Maioria é resistente
Como dito no início, a maior parte da população é resistente à doença. No entanto, em pessoas suscetíveis, a Hanseníase se apresenta de formas distintas. “Temos, assim, dois tipos básicos de pacientes: aqueles com uma ótima resistência, poucas lesões na pele e com poucos nervos periféricos atingidos e pouca carga bacilar. E não são contagiantes. São os paciente paucibacilares”, esclarece a médica. E há o oposto, que são os pacientes com grande carga bacilar e diversas lesões na pele e nos demais nervos periféricos.
O tratamento para ambos é diferente. Naqueles com poucas lesões, o tratamento dura em média seis meses, administrado com antibióticos. “Já os com grande carga bacilar, o tratamento dura doze meses, feito nos postos de saúde, com visita mensal e determinada medicação. Os demais remédios são tomados em casa”, diz Sandra.

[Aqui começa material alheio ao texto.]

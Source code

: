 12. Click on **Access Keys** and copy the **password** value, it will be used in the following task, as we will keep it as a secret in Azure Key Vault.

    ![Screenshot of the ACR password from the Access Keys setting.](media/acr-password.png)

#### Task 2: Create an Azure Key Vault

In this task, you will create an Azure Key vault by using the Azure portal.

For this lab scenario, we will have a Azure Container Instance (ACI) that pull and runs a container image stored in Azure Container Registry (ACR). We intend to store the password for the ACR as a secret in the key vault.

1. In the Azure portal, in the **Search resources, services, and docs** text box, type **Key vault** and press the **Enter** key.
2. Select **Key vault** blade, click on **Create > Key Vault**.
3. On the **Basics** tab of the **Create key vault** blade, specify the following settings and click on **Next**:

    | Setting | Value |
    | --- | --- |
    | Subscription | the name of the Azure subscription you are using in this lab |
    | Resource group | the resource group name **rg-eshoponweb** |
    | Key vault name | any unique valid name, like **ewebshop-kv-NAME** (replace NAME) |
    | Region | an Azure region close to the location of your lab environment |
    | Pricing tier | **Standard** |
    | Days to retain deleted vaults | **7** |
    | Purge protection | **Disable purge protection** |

Esse tratamento é fornecido pelo Sistema Único de Saúde (SUS) de forma gratuita.
Uma doença histórica
A Hanseníase é tida como uma das doenças mais antigas do mundo. De acordo com a Biblioteca Virtual em Saúde, gerida pelo Ministério da Saúde, há relatos de que a moléstia já existia por volta de 6 a.C. Especialistas acreditam que tenha surgido Oriente e, de lá, tenha atingido outras partes do mundo por tribos nômades ou navegadores.
“É uma doença bíblica que carrega um grande estigma pelo seu alto potencial em causar incapacidades e deformidades físicas, especialmente por conta das lesões nos nervos periféricos”, avalia Sandra Durães.
“A partir do momento que o paciente não tem a capacidade de sentir o calor de uma panela quente ou uma pedra no sapato, ele vai se lesionar. Essa queimadura pode causar uma infecção, que pode chegar ao osso e isso causar uma osteomelite e a perda das extremidades dos dedos dos pés e das mãos”.
Tratamento da hanseníase
A cura se dá por meio de antibióticos. Uma vez ingeridos e administrados de maneira correta, o paciente se torna livre da doença e também não infecciona mais outras pessoas.
Por outro lado, o tratamento por meio de antibióticos não tem a capacidade de reverter o dano neural. “Muitas vezes o paciente chega para o tratamento com muitas alterações na sensibilidade e motoras. E essas alterações não são revertidas com o tratamento com antibiótico. Por isso, é crucial o diagnóstico precoce: quanto mais rapidamente o tratamento é instituído, menos sequelas o paciente terá”, assevera a médica.
Além disso, o tratamento atual dispensa que os doentes fiquem reclusos da sociedade — como era comum no passado. “Hoje o tratamento é muito mais eficaz e isso não é mais necessário. A partir do momento em que o paciente começa a ser tratado, com a primeira dose, ele já se torna não-contagiante. Não é necessário separar talheres, separar de casa ou quarto. Nada disso é necessário”, assegura Sandra Durães.
No entanto, as pessoas que estiveram próximas ao portador da doença antes do tratamento, precisam ser examinadas. “Para ver se não existe nenhum tipo de lesão que não notaram. Além disso, recebem uma dose da vacina BCG, a mesma utilizada na prevenção da tuberculose. Ela não impede que a doença surja, mas diminui esta possibilidade”, acrescenta.
O tempo de incubação da Hanseníase é bem longo. Ou seja, quando em contato com alguma pessoa infectada, se estiver suscetível ao vírus, a doença só se manifestará entre três e sete anos — ou até mais. “Por isso, as pessoas que tiveram contato com pacientes com Hanseníase, além do exame físico para identificar lesões precoces da doença e tomarem a vacina BCG, devem ser esclarecidas sobre este fato e ficar atentas a sinais da doença”, finaliza Sandra.